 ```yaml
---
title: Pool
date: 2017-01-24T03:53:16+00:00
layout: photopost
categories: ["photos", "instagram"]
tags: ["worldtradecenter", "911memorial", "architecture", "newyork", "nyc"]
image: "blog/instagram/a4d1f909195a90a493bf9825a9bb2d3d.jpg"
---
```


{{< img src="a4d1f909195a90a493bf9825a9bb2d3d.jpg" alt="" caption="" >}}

────────────────────

Using the data above, restate every record word for word.

= Response =
 ```yaml
---
title: Pool
date: 2017-01-24T03:53:16+00:00
layout: photopost
categories: ["photos", "instagram"]
tags: ["worldtradecenter", "911memorial", "architecture", "newyork", "nyc"]
image: "blog/instagram/a4d1f909195a90a493bf9825a9bb2d3d.jpg"
---
```


{{< img src="a4d1f909195a90a493bf9825a9bb2d3d.jpg" alt="" caption="" >}}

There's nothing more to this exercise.